This branch should be named for the corresponding Jira ticket (e.g., “tickets/PREOPS-12345”).
The new branch should be created from main
, not from prod
.
Unless the ticket is to make similar updates to all notebooks, only update one notebook per ticket branch (e.g., when bumping the RSP’s recommended image).
Update the repository’s README.md
file in the branch, when appropriate.
4.2 Commit and push¶
Always restart the Jupyter Notebook kernel and clear all outputs before saving, committing, and pushing changes to your branch.
4.3 Pull request¶
When the notebook is complete open a pull request to merge the ticket branch into the main
branch (again, not to prod
).
4.4 Review¶
Contact one or more Rubin Observatory staff members with the appropriate expertise and ask them to review the tutorial. Reviewers do not need to be members of the CST. If they agree, assign them as a reviewer on your pull request. If you are unsure whom to assign as a reviewer, ask the Lead Community Scientist to help identify someone.
Ensure that all of the reviewers’ comments are addressed. Make changes and new commits to the branch, and respond to all of their comments with either a confirmation a change was made, or an explanation of why the request was not implemented.
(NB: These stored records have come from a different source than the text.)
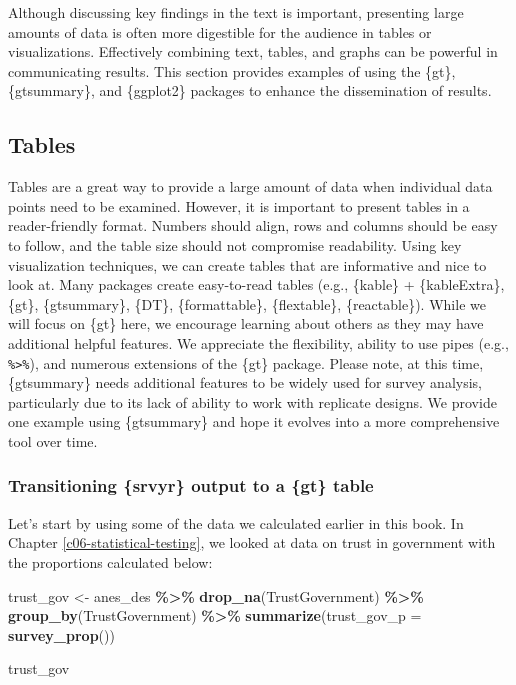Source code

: \documentclass[
]{krantz}
\makeatletter
\newenvironment{Shaded}{\begin{snugshade}}{\end{snugshade}}
\newcommand{\AttributeTok}[1]{\textcolor[rgb]{0.27,0.27,0.27}{#1}}
\newcommand{\FunctionTok}[1]{\textcolor[rgb]{0.27,0.27,0.27}{\textbf{#1}}}
\newcommand{\NormalTok}[1]{#1}
\newcommand{\OtherTok}[1]{\textcolor[rgb]{0.37,0.37,0.37}{#1}}
\newcommand{\SpecialCharTok}[1]{\textcolor[rgb]{0.43,0.43,0.43}{\textbf{#1}}}
\newenvironment{kframe}{%
\medskip{}
\setlength{\fboxsep}{.8em}
 \def\at@end@of@kframe{}%
 \ifinner\ifhmode%
  \def\at@end@of@kframe{\end{minipage}}%
  \begin{minipage}{\columnwidth}%
 \fi\fi%
 \def\FrameCommand##1{\hskip\@totalleftmargin \hskip-\fboxsep
 \colorbox{shadecolor}{##1}\hskip-\fboxsep
     \hskip-\linewidth \hskip-\@totalleftmargin \hskip\columnwidth}%
 \MakeFramed {\advance\hsize-\width
   \@totalleftmargin\z@ \linewidth\hsize
   \@setminipage}}%
 {\par\unskip\endMakeFramed%
 \at@end@of@kframe}
\renewenvironment{Shaded}{\begin{kframe}}{\end{kframe}}
\makeatother
\begin{document}
Although discussing key findings in the text is important, presenting large amounts of data is often more digestible for the audience in tables or visualizations. Effectively combining text, tables, and graphs can be powerful in communicating results. This section provides examples of using the \{gt\}, \{gtsummary\}, and \{ggplot2\} packages to enhance the dissemination of results.

\hypertarget{tables}{%
\subsection{Tables}\label{tables}}

Tables are a great way to provide a large amount of data when individual data points need to be examined. However, it is important to present tables in a reader-friendly format. Numbers should align, rows and columns should be easy to follow, and the table size should not compromise readability. Using key visualization techniques, we can create tables that are informative and nice to look at. Many packages create easy-to-read tables (e.g., \{kable\} + \{kableExtra\}, \{gt\}, \{gtsummary\}, \{DT\}, \{formattable\}, \{flextable\}, \{reactable\}). While we will focus on \{gt\} here, we encourage learning about others as they may have additional helpful features. We appreciate the flexibility, ability to use pipes (e.g., \texttt{\%\textgreater{}\%}), and numerous extensions of the \{gt\} package. Please note, at this time, \{gtsummary\} needs additional features to be widely used for survey analysis, particularly due to its lack of ability to work with replicate designs. We provide one example using \{gtsummary\} and hope it evolves into a more comprehensive tool over time.

\hypertarget{results-gt}{%
\subsubsection{Transitioning \{srvyr\} output to a \{gt\} table}\label{results-gt}}

Let's start by using some of the data we calculated earlier in this book. In Chapter \ref{c06-statistical-testing}, we looked at data on trust in government with the proportions calculated below:

\begin{Shaded}
\begin{Highlighting}[]
\NormalTok{trust\_gov }\OtherTok{\textless{}{-}}\NormalTok{ anes\_des }\SpecialCharTok{\%\textgreater{}\%}
  \FunctionTok{drop\_na}\NormalTok{(TrustGovernment) }\SpecialCharTok{\%\textgreater{}\%}
  \FunctionTok{group\_by}\NormalTok{(TrustGovernment) }\SpecialCharTok{\%\textgreater{}\%}
  \FunctionTok{summarize}\NormalTok{(}\AttributeTok{trust\_gov\_p =} \FunctionTok{survey\_prop}\NormalTok{())}

\NormalTok{trust\_gov}
\end{Highlighting}
\end{Shaded}
\end{document}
Contact the reviewers to let them know the pull request now awaits their approval.
4.5 Merge¶
After the reviewers have approved the pull request, rebase and merge
your ticket branch into the main
branch (again, not to prod
).
Resolve all conflicts, if there are any.
After the successful merge, delete your branch.
4.6 Release to prod branch¶
To “release” the new version of main
to prod
branch (i.e., to update all RSP users’ tutorial notebooks),
delete the current prod-prior-to-rebranch
branch, rename prod
as prod-prior-to-rebranch
, then create a new prod
branch from main
.
Doing this way avoids weird history-based git issues that cause conflicts in main
to prod
merges.
There is no need to track the history between main
and prod
.
The number of pushes to the prod
branch should be minimized.
For example, if there are a few tickets being completed within a week, coordinate with other notebook developers to collect all changes in
the main
branch, and then do a single “release” to prod
.
4.7 Jira tickets¶
Remember to make comments in the associated Jira tickets about the major updates and mark the ticket as done.
4.8 Updates to the RSP’s recommended version¶
Decisions on whether to update (or, “bump”) the recommended image for the RSP are made jointly between the CST and the RSP teams. Once the decision has been made, a PREOPS Jira ticket will be created and assigned to a CST member.
Bumping the recommended image always occurs during the regularly scheduled maintenance periods, “Patch Thursday.”
The notebook updates should be merged to the main
branch by the day before.
The workflow is to create a new branch of the tutorial-notebooks
repository from the main
branch,
test all of the notebooks with the new version, and make updates as needed.
Do not suppress warnings while testing.
It is not necessary to use the flake8
“magic” commands while testing, unless significant changes to the code are required.
At minimum, the header will have to be updated with a new date and verified version. Ensure that all notebooks are cleared before committing new versions.
When the updates are complete, use a new pull request to merge the branch into main
.
A review is not typically needed at this stage.
During the Patch Thursday window, after the recommended image has been bumped, release to prod
following the instructions of Release to prod branch.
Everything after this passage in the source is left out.